C’est pourquoi les arts et la culture sont essentiels pour préserver la santé des esprits, promouvoir des valeurs de droit et de justice, et cimenter le vivre-ensemble. On se demande bien pourquoi les Etats sont incapables de comprendre ce que les terroristes savent depuis fort longtemps. Tous les fascismes s’en prennent aux arts et à la culture, car ce sont les plus grandes formes de résilience contre les extrémismes. Goebbels se vantait de sortir le pistolet quand il entendait le mot culture, Daesh détruit les musées et les bibliothèques.

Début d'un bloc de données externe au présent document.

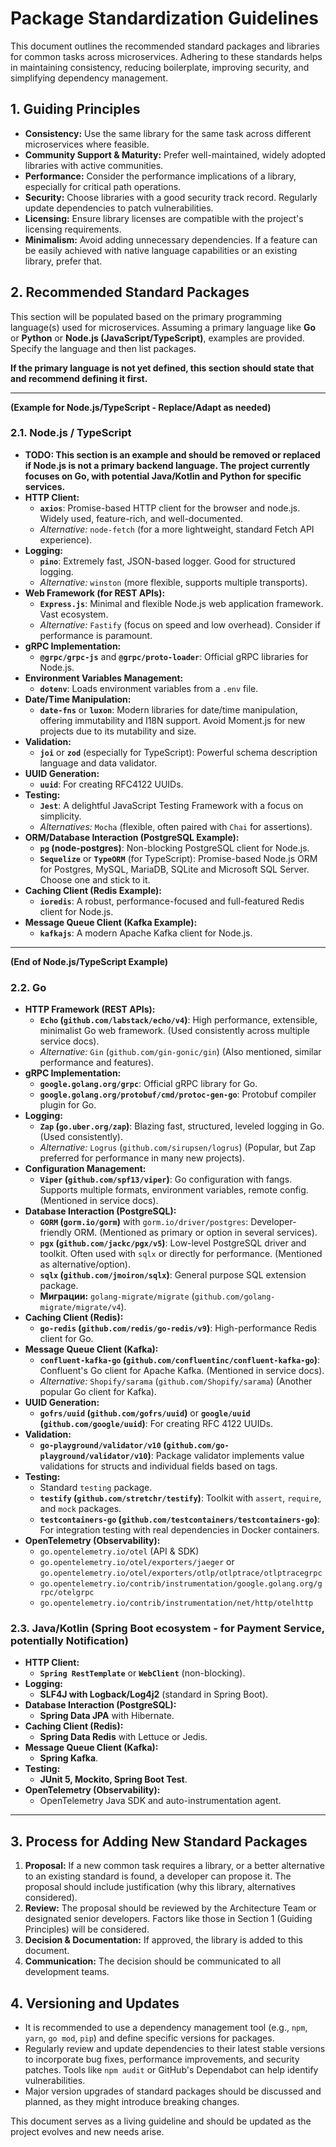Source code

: # Package Standardization Guidelines

This document outlines the recommended standard packages and libraries for common tasks across microservices. Adhering to these standards helps in maintaining consistency, reducing boilerplate, improving security, and simplifying dependency management.

## 1. Guiding Principles

*   **Consistency:** Use the same library for the same task across different microservices where feasible.
*   **Community Support & Maturity:** Prefer well-maintained, widely adopted libraries with active communities.
*   **Performance:** Consider the performance implications of a library, especially for critical path operations.
*   **Security:** Choose libraries with a good security track record. Regularly update dependencies to patch vulnerabilities.
*   **Licensing:** Ensure library licenses are compatible with the project's licensing requirements.
*   **Minimalism:** Avoid adding unnecessary dependencies. If a feature can be easily achieved with native language capabilities or an existing library, prefer that.

## 2. Recommended Standard Packages

This section will be populated based on the primary programming language(s) used for microservices. Assuming a primary language like **Go** or **Python** or **Node.js (JavaScript/TypeScript)**, examples are provided. Specify the language and then list packages.

**If the primary language is not yet defined, this section should state that and recommend defining it first.**

---
**(Example for Node.js/TypeScript - Replace/Adapt as needed)**

### 2.1. Node.js / TypeScript
*   **TODO: This section is an example and should be removed or replaced if Node.js is not a primary backend language. The project currently focuses on Go, with potential Java/Kotlin and Python for specific services.**
*   **HTTP Client:**
    *   **`axios`**: Promise-based HTTP client for the browser and node.js. Widely used, feature-rich, and well-documented.
    *   *Alternative:* `node-fetch` (for a more lightweight, standard Fetch API experience).
*   **Logging:**
    *   **`pino`**: Extremely fast, JSON-based logger. Good for structured logging.
    *   *Alternative:* `winston` (more flexible, supports multiple transports).
*   **Web Framework (for REST APIs):**
    *   **`Express.js`**: Minimal and flexible Node.js web application framework. Vast ecosystem.
    *   *Alternative:* `Fastify` (focus on speed and low overhead). Consider if performance is paramount.
*   **gRPC Implementation:**
    *   **`@grpc/grpc-js`** and **`@grpc/proto-loader`**: Official gRPC libraries for Node.js.
*   **Environment Variables Management:**
    *   **`dotenv`**: Loads environment variables from a `.env` file.
*   **Date/Time Manipulation:**
    *   **`date-fns`** or **`luxon`**: Modern libraries for date/time manipulation, offering immutability and I18N support. Avoid Moment.js for new projects due to its mutability and size.
*   **Validation:**
    *   **`joi`** or **`zod`** (especially for TypeScript): Powerful schema description language and data validator.
*   **UUID Generation:**
    *   **`uuid`**: For creating RFC4122 UUIDs.
*   **Testing:**
    *   **`Jest`**: A delightful JavaScript Testing Framework with a focus on simplicity.
    *   *Alternatives:* `Mocha` (flexible, often paired with `Chai` for assertions).
*   **ORM/Database Interaction (PostgreSQL Example):**
    *   **`pg` (node-postgres)**: Non-blocking PostgreSQL client for Node.js.
    *   **`Sequelize`** or **`TypeORM`** (for TypeScript): Promise-based Node.js ORM for Postgres, MySQL, MariaDB, SQLite and Microsoft SQL Server. Choose one and stick to it.
*   **Caching Client (Redis Example):**
    *   **`ioredis`**: A robust, performance-focused and full-featured Redis client for Node.js.
*   **Message Queue Client (Kafka Example):**
    *   **`kafkajs`**: A modern Apache Kafka client for Node.js.

---
**(End of Node.js/TypeScript Example)**

### 2.2. Go
*   **HTTP Framework (REST APIs):**
    *   **`Echo` (`github.com/labstack/echo/v4`)**: High performance, extensible, minimalist Go web framework. (Used consistently across multiple service docs).
    *   *Alternative:* `Gin` (`github.com/gin-gonic/gin`) (Also mentioned, similar performance and features).
*   **gRPC Implementation:**
    *   **`google.golang.org/grpc`**: Official gRPC library for Go.
    *   **`google.golang.org/protobuf/cmd/protoc-gen-go`**: Protobuf compiler plugin for Go.
*   **Logging:**
    *   **`Zap` (`go.uber.org/zap`)**: Blazing fast, structured, leveled logging in Go. (Used consistently).
    *   *Alternative:* `Logrus` (`github.com/sirupsen/logrus`) (Popular, but Zap preferred for performance in many new projects).
*   **Configuration Management:**
    *   **`Viper` (`github.com/spf13/viper`)**: Go configuration with fangs. Supports multiple formats, environment variables, remote config. (Mentioned in service docs).
*   **Database Interaction (PostgreSQL):**
    *   **`GORM` (`gorm.io/gorm`)** with `gorm.io/driver/postgres`: Developer-friendly ORM. (Mentioned as primary or option in several services).
    *   **`pgx` (`github.com/jackc/pgx/v5`)**: Low-level PostgreSQL driver and toolkit. Often used with `sqlx` or directly for performance. (Mentioned as alternative/option).
    *   **`sqlx` (`github.com/jmoiron/sqlx`)**: General purpose SQL extension package.
    *   **Миграции:** `golang-migrate/migrate` (`github.com/golang-migrate/migrate/v4`).
*   **Caching Client (Redis):**
    *   **`go-redis` (`github.com/redis/go-redis/v9`)**: High-performance Redis client for Go.
*   **Message Queue Client (Kafka):**
    *   **`confluent-kafka-go` (`github.com/confluentinc/confluent-kafka-go`)**: Confluent's Go client for Apache Kafka. (Mentioned in service docs).
    *   *Alternative:* `Shopify/sarama` (`github.com/Shopify/sarama`) (Another popular Go client for Kafka).
*   **UUID Generation:**
    *   **`gofrs/uuid` (`github.com/gofrs/uuid`)** or **`google/uuid` (`github.com/google/uuid`)**: For creating RFC 4122 UUIDs.
*   **Validation:**
    *   **`go-playground/validator/v10` (`github.com/go-playground/validator/v10`)**: Package validator implements value validations for structs and individual fields based on tags.
*   **Testing:**
    *   Standard `testing` package.
    *   **`testify` (`github.com/stretchr/testify`)**: Toolkit with `assert`, `require`, and `mock` packages.
    *   **`testcontainers-go` (`github.com/testcontainers/testcontainers-go`)**: For integration testing with real dependencies in Docker containers.
*   **OpenTelemetry (Observability):**
    *   `go.opentelemetry.io/otel` (API & SDK)
    *   `go.opentelemetry.io/otel/exporters/jaeger` or `go.opentelemetry.io/otel/exporters/otlp/otlptrace/otlptracegrpc`
    *   `go.opentelemetry.io/contrib/instrumentation/google.golang.org/grpc/otelgrpc`
    *   `go.opentelemetry.io/contrib/instrumentation/net/http/otelhttp`

### 2.3. Java/Kotlin (Spring Boot ecosystem - for Payment Service, potentially Notification)
*   **HTTP Client:**
    *   **`Spring RestTemplate`** or **`WebClient`** (non-blocking).
*   **Logging:**
    *   **SLF4J with Logback/Log4j2** (standard in Spring Boot).
*   **Database Interaction (PostgreSQL):**
    *   **Spring Data JPA** with Hibernate.
*   **Caching Client (Redis):**
    *   **Spring Data Redis** with Lettuce or Jedis.
*   **Message Queue Client (Kafka):**
    *   **Spring Kafka**.
*   **Testing:**
    *   **JUnit 5, Mockito, Spring Boot Test**.
*   **OpenTelemetry (Observability):**
    *   OpenTelemetry Java SDK and auto-instrumentation agent.

---

## 3. Process for Adding New Standard Packages

1.  **Proposal:** If a new common task requires a library, or a better alternative to an existing standard is found, a developer can propose it. The proposal should include justification (why this library, alternatives considered).
2.  **Review:** The proposal should be reviewed by the Architecture Team or designated senior developers. Factors like those in Section 1 (Guiding Principles) will be considered.
3.  **Decision & Documentation:** If approved, the library is added to this document.
4.  **Communication:** The decision should be communicated to all development teams.

## 4. Versioning and Updates

*   It is recommended to use a dependency management tool (e.g., `npm`, `yarn`, `go mod`, `pip`) and define specific versions for packages.
*   Regularly review and update dependencies to their latest stable versions to incorporate bug fixes, performance improvements, and security patches. Tools like `npm audit` or GitHub's Dependabot can help identify vulnerabilities.
*   Major version upgrades of standard packages should be discussed and planned, as they might introduce breaking changes.

This document serves as a living guideline and should be updated as the project evolves and new needs arise.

Nos Etats seraient bien inspirés de puiser dans les mécanismes de nos cultures pour faire face au péril islamiste. C’est pourquoi il faut que la parole des anthropologues, des sociologues, des philosophes et des artistes soit plus audible que celle des va-t-en-guerre. Contrairement à Valls qui dit qu’expliquer le djihadisme, c’est un peu l’excuser, il ne faut pas renoncer à l’intelligibilité des problèmes sociaux et aux savoirs endogènes. L’exemple rwandais est édifiant. Face au dernier génocide de l’Histoire qui a fait plus d’un million de morts, ce pays s’est reconstruit rapidement en retrouvant dans sa culture les mécanismes de résolution des conflits : les tribunaux Gatchatcha.

Le Burkina est un pays avec lequel la nature n’a pas été très prodigue, mais les hommes y ont fait s’épanouir une culture luxuriante. Et les arts s’y sont développés généreusement. C’est pourquoi il est urgent que le théâtre, le cinéma, la chanson et la littérature se saisissent de ce sujet pour alimenter la réflexion et augmenter le savoir des populations sur l’islam tolérant qui est le nôtre et sur le pacte de solidarité qui lie toutes les communautés vivant sur ce sol. Les arts véhiculent des messages capables d’éviter la stigmatisation d’une communauté et d’assécher un éventuel terreau sur lequel pousserait la plante vénéneuse de l’extrémisme.

Une anecdote sur Winston Churchill a circulé un moment sur les réseaux sociaux. Elle raconte que pendant la Seconde Guerre mondiale, pour faire face aux attaques allemandes, le Parlement britannique voulut que les subventions aux arts et à la culture fussent versées à l’effort de guerre. A quoi le premier ministre aurait répondu : « Pourquoi combattre le IIIe Reich si ce n’est pour préserver notre culture ? »

Que cette anecdote soit avérée ou une fiction importe peu. Il faut espérer que dans la lutte contre le terrorisme, les politiques auront la sagesse de Winston Churchill en mettant les arts et la culture aux avant-postes de la riposte. Car elles sont les armes miraculeuses, des armes d’éducation massive qui peuvent faire échec à l’obscurantisme et au dessein mortifère des extrémismes.